Around The IJsselmeer (Lake IJssel)
Ascension Day and the Friday following it, the company I work for is generally closed. With three days off, I get a full week vacation! Enough time for a trip around the IJsselmeer. My goal is to complete the tour in four days.
The image above shows my initial plan. The IJsselmeer lies north of Raamsdonksveer, the village where I live. The plan was travelling by train from Gorinchem to station Naarden-Bussum.
Gorinchem is north of Raamsdonksveer, and Naarden is just below the IJsselmeer. Makes sense, right? Too obvious, of course. Travelling by train to Naarden would require two transfers (Geldermalsen, and Utrecht).

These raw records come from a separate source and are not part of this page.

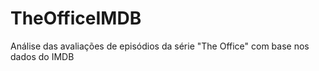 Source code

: # TheOfficeIMDB
Análise das avaliações de episódios da série "The Office" com base nos dados do IMDB
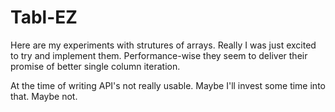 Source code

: # Tabl-EZ

Here are my experiments with strutures of arrays. Really I was just excited to try and implement them. Performance-wise they seem to deliver their promise of better single column iteration.

At the time of writing API's not really usable. Maybe I'll invest some time into that. Maybe not.
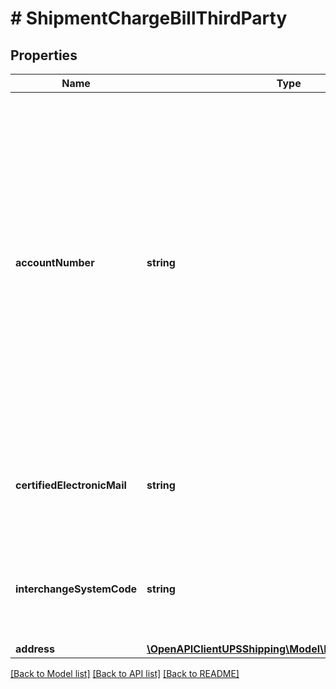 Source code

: # # ShipmentChargeBillThirdParty

## Properties

Name | Type | Description | Notes
------------ | ------------- | ------------- | -------------
**accountNumber** | **string** | The UPS account number of the third party shipper.  The account must be a valid UPS account number that is active.   For US, PR and CA accounts, the account must be either a daily pickup account, an occasional account, or a customer B.I.N account, or a drop shipper account.   All other accounts must be either a daily pickup account, an occasional account, a drop shipper account, or a non-shipping account. | [optional]
**certifiedElectronicMail** | **string** | Posta Elettronica Certificata (PEC) which is the recipient code for the customers certified electronic mail value. | [optional]
**interchangeSystemCode** | **string** | Sistema Di Interscambio(SDI) which is the recipient code for the customer&#39;s interchange value or Interchange System Code | [optional]
**address** | [**\OpenAPIClientUPSShipping\Model\BillThirdPartyAddress**](BillThirdPartyAddress.md) |  |

[[Back to Model list]](../../README.md#models) [[Back to API list]](../../README.md#endpoints) [[Back to README]](../../README.md)

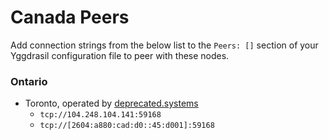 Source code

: # Canada Peers

Add connection strings from the below list to the `Peers: []` section of your
Yggdrasil configuration file to peer with these nodes.

### Ontario

* Toronto, operated by [deprecated.systems](https://deprecated.systems)
  * `tcp://104.248.104.141:59168`
  * `tcp://[2604:a880:cad:d0::45:d001]:59168`
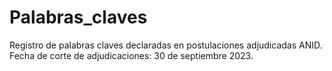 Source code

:# Palabras_claves
Registro de palabras claves declaradas en postulaciones adjudicadas ANID.
Fecha de corte de adjudicaciones: 30 de septiembre 2023.
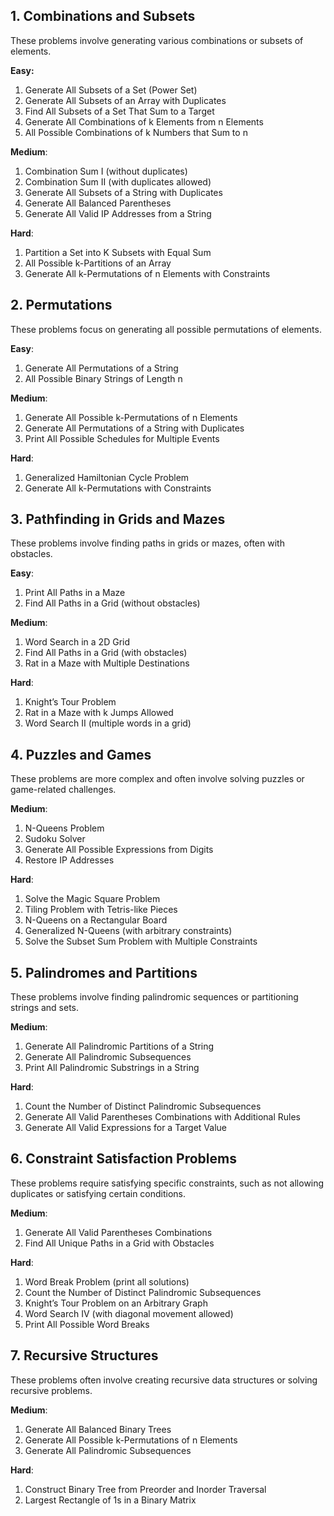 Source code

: ## 1. Combinations and Subsets
These problems involve generating various combinations or subsets of elements.

**Easy:**
1. Generate All Subsets of a Set (Power Set)
2. Generate All Subsets of an Array with Duplicates 
3. Find All Subsets of a Set That Sum to a Target 
4. Generate All Combinations of k Elements from n Elements 
5. All Possible Combinations of k Numbers that Sum to n

**Medium**:
1. Combination Sum I (without duplicates)
2. Combination Sum II (with duplicates allowed)
3. Generate All Subsets of a String with Duplicates 
4. Generate All Balanced Parentheses 
5. Generate All Valid IP Addresses from a String

**Hard**:
1. Partition a Set into K Subsets with Equal Sum 
2. All Possible k-Partitions of an Array 
3. Generate All k-Permutations of n Elements with Constraints

## 2. Permutations
These problems focus on generating all possible permutations of elements.

**Easy**:
1. Generate All Permutations of a String 
2. All Possible Binary Strings of Length n

**Medium**:
1. Generate All Possible k-Permutations of n Elements 
2. Generate All Permutations of a String with Duplicates 
3. Print All Possible Schedules for Multiple Events

**Hard**:
1. Generalized Hamiltonian Cycle Problem 
2. Generate All k-Permutations with Constraints

## 3. Pathfinding in Grids and Mazes

These problems involve finding paths in grids or mazes, often with obstacles.

**Easy**:
1. Print All Paths in a Maze 
2. Find All Paths in a Grid (without obstacles)

**Medium**:
1.	Word Search in a 2D Grid 
2. Find All Paths in a Grid (with obstacles)
3.	Rat in a Maze with Multiple Destinations

**Hard**:
1.	Knight’s Tour Problem 
2. Rat in a Maze with k Jumps Allowed
3.	Word Search II (multiple words in a grid)

## 4. Puzzles and Games

These problems are more complex and often involve solving puzzles or game-related challenges.

**Medium**:
1.	N-Queens Problem 
2. Sudoku Solver
3.	Generate All Possible Expressions from Digits
4.	Restore IP Addresses

**Hard**:
1.	Solve the Magic Square Problem 
2. Tiling Problem with Tetris-like Pieces
3.	N-Queens on a Rectangular Board
4.	Generalized N-Queens (with arbitrary constraints)
5.	Solve the Subset Sum Problem with Multiple Constraints

## 5. Palindromes and Partitions

These problems involve finding palindromic sequences or partitioning strings and sets.

**Medium**:
1. Generate All Palindromic Partitions of a String 
2. Generate All Palindromic Subsequences 
3. Print All Palindromic Substrings in a String

**Hard**:
1. Count the Number of Distinct Palindromic Subsequences 
2. Generate All Valid Parentheses Combinations with Additional Rules 
3. Generate All Valid Expressions for a Target Value

## 6. Constraint Satisfaction Problems

These problems require satisfying specific constraints, such as not allowing duplicates or satisfying certain conditions.

**Medium**:
1. Generate All Valid Parentheses Combinations 
2. Find All Unique Paths in a Grid with Obstacles

**Hard**:
1. Word Break Problem (print all solutions)
2. Count the Number of Distinct Palindromic Subsequences 
3. Knight’s Tour Problem on an Arbitrary Graph 
4. Word Search IV (with diagonal movement allowed)
5. Print All Possible Word Breaks

## 7. Recursive Structures

These problems often involve creating recursive data structures or solving recursive problems.

**Medium**:
1. Generate All Balanced Binary Trees 
2. Generate All Possible k-Permutations of n Elements 
3. Generate All Palindromic Subsequences

**Hard**:
1. Construct Binary Tree from Preorder and Inorder Traversal 
2. Largest Rectangle of 1s in a Binary Matrix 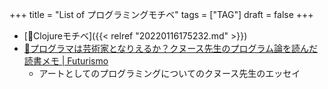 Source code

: +++
title = "List of プログラミングモチベ"
tags = ["TAG"]
draft = false
+++

-   [📝Clojureモチベ]({{< relref "20220116175232.md" >}})
-   [🔗プログラマは芸術家となりえるか？クヌース先生のプログラム論を読んだ読書メモ |
    Futurismo](https://futurismo.biz/archives/2417/)
    -   アートとしてのプログラミングについてのクヌース先生のエッセイ
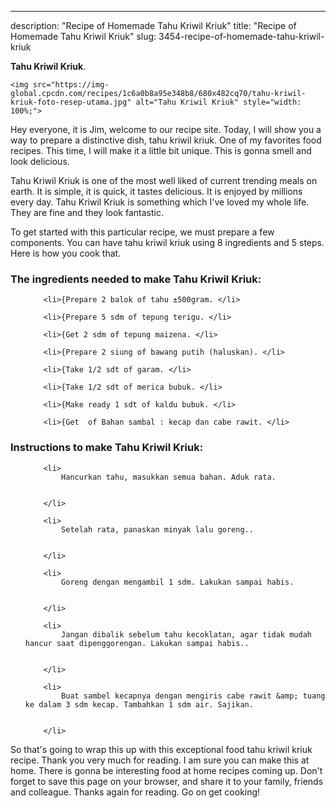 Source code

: ---
description: "Recipe of Homemade Tahu Kriwil Kriuk"
title: "Recipe of Homemade Tahu Kriwil Kriuk"
slug: 3454-recipe-of-homemade-tahu-kriwil-kriuk

<p>
	<strong>Tahu Kriwil Kriuk</strong>. 
	
</p>
<p>
	
	<img src="https://img-global.cpcdn.com/recipes/1c6a0b8a95e348b8/680x482cq70/tahu-kriwil-kriuk-foto-resep-utama.jpg" alt="Tahu Kriwil Kriuk" style="width: 100%;">
	
	
</p>
<p>
	Hey everyone, it is Jim, welcome to our recipe site. Today, I will show you a way to prepare a distinctive dish, tahu kriwil kriuk. One of my favorites food recipes. This time, I will make it a little bit unique. This is gonna smell and look delicious.
</p>
	
<p>
	Tahu Kriwil Kriuk is one of the most well liked of current trending meals on earth. It is simple, it is quick, it tastes delicious. It is enjoyed by millions every day. Tahu Kriwil Kriuk is something which I've loved my whole life. They are fine and they look fantastic.
</p>
<p>
	
</p>

<p>
To get started with this particular recipe, we must prepare a few components. You can have tahu kriwil kriuk using 8 ingredients and 5 steps. Here is how you cook that.
</p>

<h3>The ingredients needed to make Tahu Kriwil Kriuk:</h3>

<ol>
	
		<li>{Prepare 2 balok of tahu ±500gram. </li>
	
		<li>{Prepare 5 sdm of tepung terigu. </li>
	
		<li>{Get 2 sdm of tepung maizena. </li>
	
		<li>{Prepare 2 siung of bawang putih (haluskan). </li>
	
		<li>{Take 1/2 sdt of garam. </li>
	
		<li>{Take 1/2 sdt of merica bubuk. </li>
	
		<li>{Make ready 1 sdt of kaldu bubuk. </li>
	
		<li>{Get  of Bahan sambal : kecap dan cabe rawit. </li>
	
</ol>
<p>
	
</p>

<h3>Instructions to make Tahu Kriwil Kriuk:</h3>

<ol>
	
		<li>
			Hancurkan tahu, masukkan semua bahan. Aduk rata.
			
			
		</li>
	
		<li>
			Setelah rata, panaskan minyak lalu goreng..
			
			
		</li>
	
		<li>
			Goreng dengan mengambil 1 sdm. Lakukan sampai habis.
			
			
		</li>
	
		<li>
			Jangan dibalik sebelum tahu kecoklatan, agar tidak mudah hancur saat dipenggorengan. Lakukan sampai habis..
			
			
		</li>
	
		<li>
			Buat sambel kecapnya dengan mengiris cabe rawit &amp; tuang ke dalam 3 sdm kecap. Tambahkan 1 sdm air. Sajikan.
			
			
		</li>
	
</ol>

<p>
	
</p>

<p>
	So that's going to wrap this up with this exceptional food tahu kriwil kriuk recipe. Thank you very much for reading. I am sure you can make this at home. There is gonna be interesting food at home recipes coming up. Don't forget to save this page on your browser, and share it to your family, friends and colleague. Thanks again for reading. Go on get cooking!
</p>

Cycling a little bit to the west first, to Breda, and getting on the train to Amsterdam there, turned out to be the faster, and more convenient option – a direct line, a journey without transfers.
Day 1, to Lelystad
Monday, May 23, I got on the bike to Breda Central station. Shortly after 9 am, I hopped on the train to Amsterdam. The train brought me there smoothly.
The goal for the day from Amsterdam Central Station was Lelystad, B&B and mini-camping Door’s Logies to be exact.
Since I was too eager to get there, I completely missed the fact that I had to go down a couple of stairs at the west side of the Amsterdamse brug!
The good news? I’m really lucky with the weather. Nearing Lelystad, I noticed several cyclist wearing rain clothing. The few drops that hit me, were too few to get wet! In Lelystad, everything was completely wet from a severe downpour.
Only after the tent was set up, and I had freshened up, it started to rain. And it kept raining into the night. The tapping of the rain on the tent makes my thoughts go to the attic window from Rob de Nijs (Ritme van de regen). The mind wanders, shall we say.
Day 2, to Hindeloopen
The weather was quite erratic this day.
The start was easy-peasy. I had tailwind until the Ketelbrug, which connects the two parts of the province of Flevoland; the Flevopolder and the Noordoostpolder (Northeast polder)!
This second part of the trip, through the Noordoostpolder, I had the wind mainly from the left (the west) side. Side winds don’t bother much, so no problem.
In Lemmer, I entered the province of Friesland. Here, I turned west. That is where it got heavy. This last 1/3 of the day journey, the wind was against me. Up to Hinderloopen, I had headwind with speeds of 35-40 km/h.
The weather also forced me to a lot of rain wear stops. When it rained, it was too much to ignore, while the clouds didn’t indicate that it would be over soon. And when the sun broke, it was too hot in the rain clothing.
Reaching Camping Hindeloopen, after this battle with the wind, made all up for it. Too bad, the bar was closed. Nevertheless, the beer from the camping shop tasted good.
Since my stay at camping Waterhout in Almere, I wondered how those sleeping cabins are. One cabin was still available for one night, so I grabbed the opportunity. As a site note, all sleeping cabins were occupied by cyclists!
Looking back, I must say that these strong winds have been a blessing in disguise. I always hated strong winds. I don’t mind rain. There is excellent rain gear available.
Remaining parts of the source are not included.